• [YOUR TASK] In the data that follows, find each line containing "tangentbordshändelser" and copy it.

------ LISTED RECORDS ------

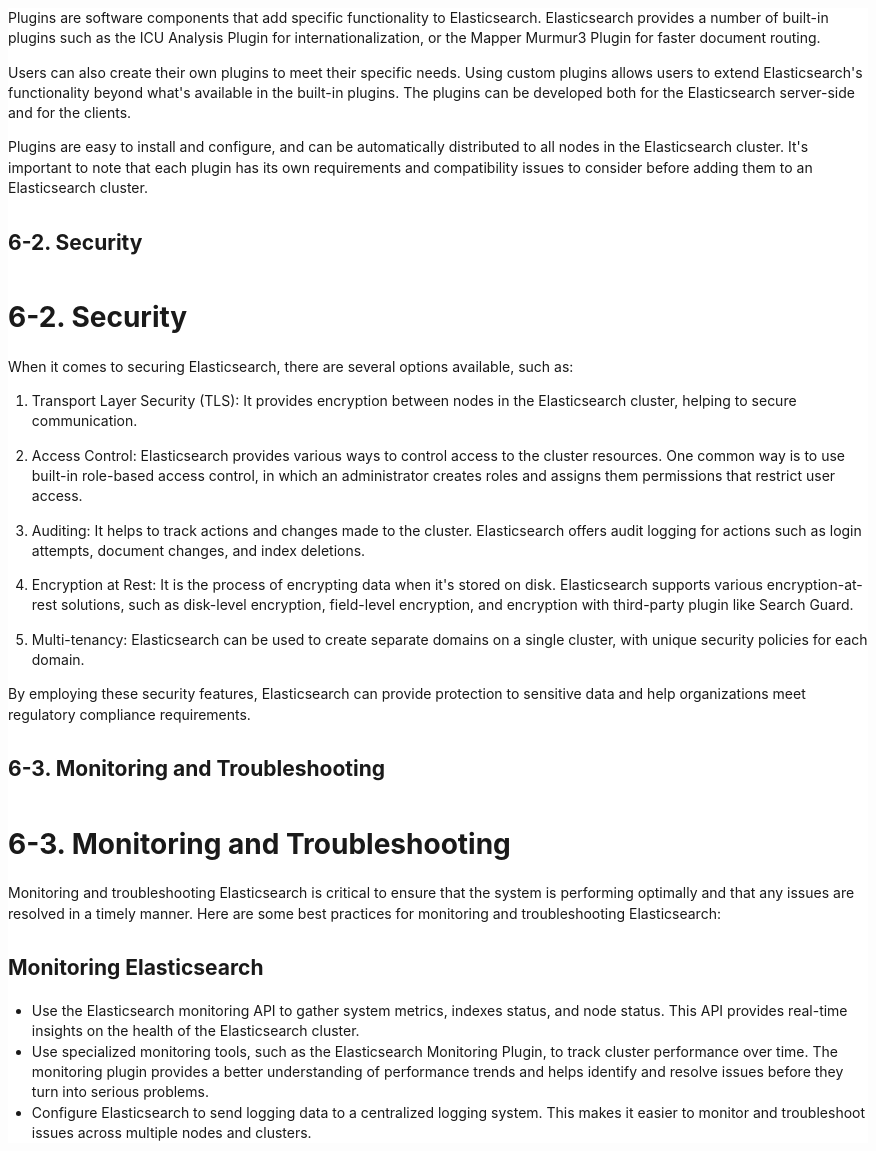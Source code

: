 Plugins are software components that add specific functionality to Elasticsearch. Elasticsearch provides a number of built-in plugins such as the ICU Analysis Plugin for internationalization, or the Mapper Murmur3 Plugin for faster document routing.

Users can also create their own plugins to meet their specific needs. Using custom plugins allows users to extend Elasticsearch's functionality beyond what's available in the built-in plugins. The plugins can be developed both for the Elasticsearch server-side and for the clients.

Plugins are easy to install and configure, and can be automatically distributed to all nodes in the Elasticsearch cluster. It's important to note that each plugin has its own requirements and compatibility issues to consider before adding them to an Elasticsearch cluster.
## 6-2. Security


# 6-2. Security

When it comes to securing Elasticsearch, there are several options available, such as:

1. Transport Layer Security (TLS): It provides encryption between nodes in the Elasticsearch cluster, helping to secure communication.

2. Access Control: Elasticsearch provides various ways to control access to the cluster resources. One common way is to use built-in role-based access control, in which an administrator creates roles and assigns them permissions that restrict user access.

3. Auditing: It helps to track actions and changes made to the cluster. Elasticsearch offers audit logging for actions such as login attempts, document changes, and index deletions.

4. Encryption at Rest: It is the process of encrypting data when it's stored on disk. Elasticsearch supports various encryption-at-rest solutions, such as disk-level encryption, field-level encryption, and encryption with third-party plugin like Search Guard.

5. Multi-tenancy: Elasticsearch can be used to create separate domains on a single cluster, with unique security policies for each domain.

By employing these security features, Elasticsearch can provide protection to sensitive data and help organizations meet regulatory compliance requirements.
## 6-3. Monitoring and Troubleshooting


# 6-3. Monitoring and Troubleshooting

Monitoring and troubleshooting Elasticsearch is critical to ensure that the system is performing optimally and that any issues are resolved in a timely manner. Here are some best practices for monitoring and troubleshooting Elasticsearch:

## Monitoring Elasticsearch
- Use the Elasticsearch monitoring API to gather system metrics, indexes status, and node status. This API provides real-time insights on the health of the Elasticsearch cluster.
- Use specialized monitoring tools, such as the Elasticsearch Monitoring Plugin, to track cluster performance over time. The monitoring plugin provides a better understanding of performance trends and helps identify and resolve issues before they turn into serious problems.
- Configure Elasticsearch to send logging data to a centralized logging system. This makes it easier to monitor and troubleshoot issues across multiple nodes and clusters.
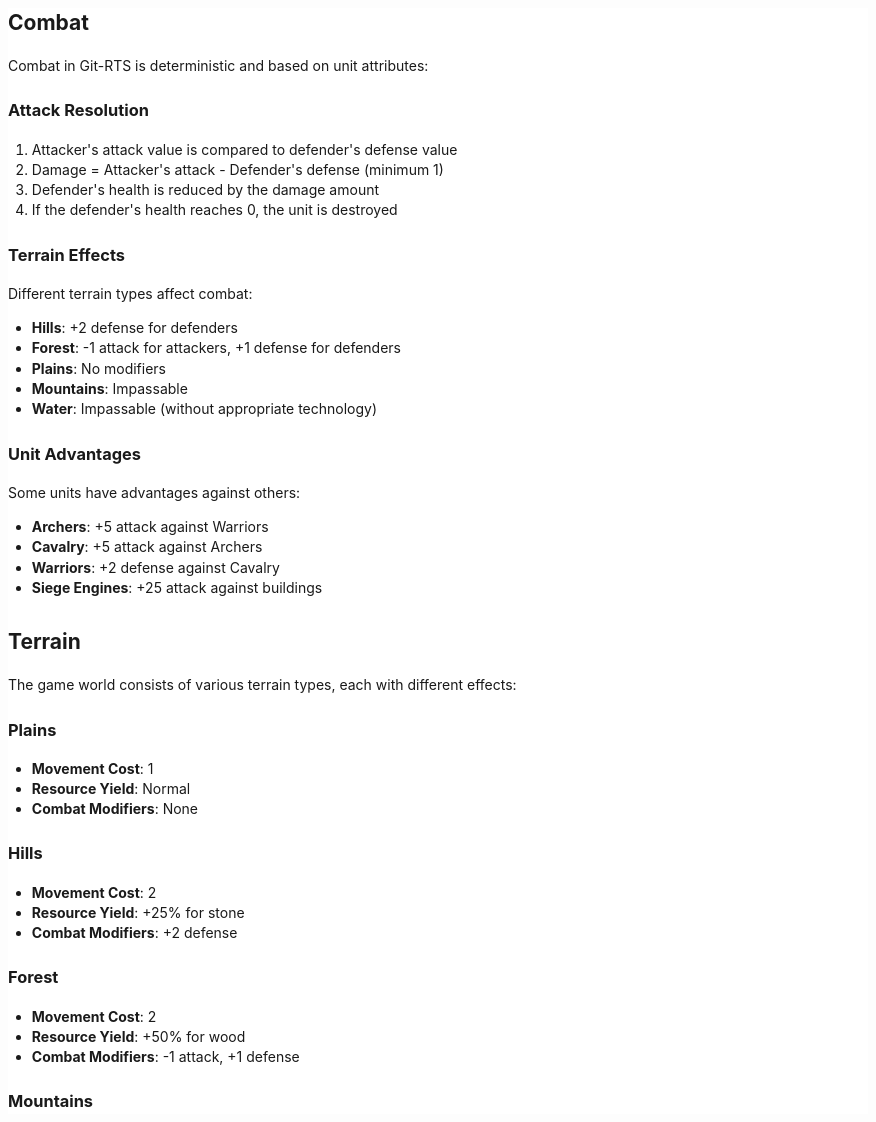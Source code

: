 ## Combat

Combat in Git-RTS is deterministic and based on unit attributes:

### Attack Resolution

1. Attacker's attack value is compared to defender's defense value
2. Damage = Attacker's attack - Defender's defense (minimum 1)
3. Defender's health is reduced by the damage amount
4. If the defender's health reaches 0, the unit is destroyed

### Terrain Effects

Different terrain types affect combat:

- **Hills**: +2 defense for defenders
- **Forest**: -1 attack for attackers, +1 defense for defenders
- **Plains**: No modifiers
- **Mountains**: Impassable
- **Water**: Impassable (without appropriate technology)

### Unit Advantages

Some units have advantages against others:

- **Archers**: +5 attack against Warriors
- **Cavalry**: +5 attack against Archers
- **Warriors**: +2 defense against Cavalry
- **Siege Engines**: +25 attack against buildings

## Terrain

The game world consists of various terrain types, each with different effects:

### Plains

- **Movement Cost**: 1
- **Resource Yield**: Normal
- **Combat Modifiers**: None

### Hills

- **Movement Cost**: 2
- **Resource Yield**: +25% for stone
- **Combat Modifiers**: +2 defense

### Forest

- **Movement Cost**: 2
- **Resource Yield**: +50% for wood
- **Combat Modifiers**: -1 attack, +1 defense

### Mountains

------
------ LISTED RECORDS ------

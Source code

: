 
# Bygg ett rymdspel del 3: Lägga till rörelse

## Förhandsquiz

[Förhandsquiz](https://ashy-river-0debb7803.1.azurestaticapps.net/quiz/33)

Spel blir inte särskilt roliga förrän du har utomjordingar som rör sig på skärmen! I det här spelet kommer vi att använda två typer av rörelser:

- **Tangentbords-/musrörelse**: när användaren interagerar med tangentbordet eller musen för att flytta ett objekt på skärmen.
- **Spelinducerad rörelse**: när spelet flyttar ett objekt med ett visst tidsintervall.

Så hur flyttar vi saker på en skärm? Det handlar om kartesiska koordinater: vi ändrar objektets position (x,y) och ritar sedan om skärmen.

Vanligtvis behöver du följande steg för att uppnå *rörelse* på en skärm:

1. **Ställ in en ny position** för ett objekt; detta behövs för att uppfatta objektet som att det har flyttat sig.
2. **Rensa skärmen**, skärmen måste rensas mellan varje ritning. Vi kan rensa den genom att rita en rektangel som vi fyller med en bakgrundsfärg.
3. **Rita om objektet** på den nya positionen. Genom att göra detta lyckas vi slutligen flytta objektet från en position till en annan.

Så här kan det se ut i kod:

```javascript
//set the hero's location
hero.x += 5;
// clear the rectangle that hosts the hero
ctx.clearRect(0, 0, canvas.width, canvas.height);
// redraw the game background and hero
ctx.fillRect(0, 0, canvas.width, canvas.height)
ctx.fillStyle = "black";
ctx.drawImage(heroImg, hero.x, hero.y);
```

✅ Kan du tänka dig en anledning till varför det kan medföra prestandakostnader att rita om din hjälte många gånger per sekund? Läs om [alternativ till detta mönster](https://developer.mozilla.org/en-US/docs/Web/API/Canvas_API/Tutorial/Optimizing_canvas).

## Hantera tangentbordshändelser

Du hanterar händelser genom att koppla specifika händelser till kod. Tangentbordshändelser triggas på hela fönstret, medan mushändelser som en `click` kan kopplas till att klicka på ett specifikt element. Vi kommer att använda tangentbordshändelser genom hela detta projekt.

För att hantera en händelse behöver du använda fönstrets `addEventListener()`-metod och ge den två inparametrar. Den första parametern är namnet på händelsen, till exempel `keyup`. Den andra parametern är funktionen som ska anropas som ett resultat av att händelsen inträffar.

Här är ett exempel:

------

• [EXERCISE OUTPUT]
## Hantera tangentbordshändelser
Du hanterar händelser genom att koppla specifika händelser till kod. Tangentbordshändelser triggas på hela fönstret, medan mushändelser som en `click` kan kopplas till att klicka på ett specifikt element. Vi kommer att använda tangentbordshändelser genom hela detta projekt.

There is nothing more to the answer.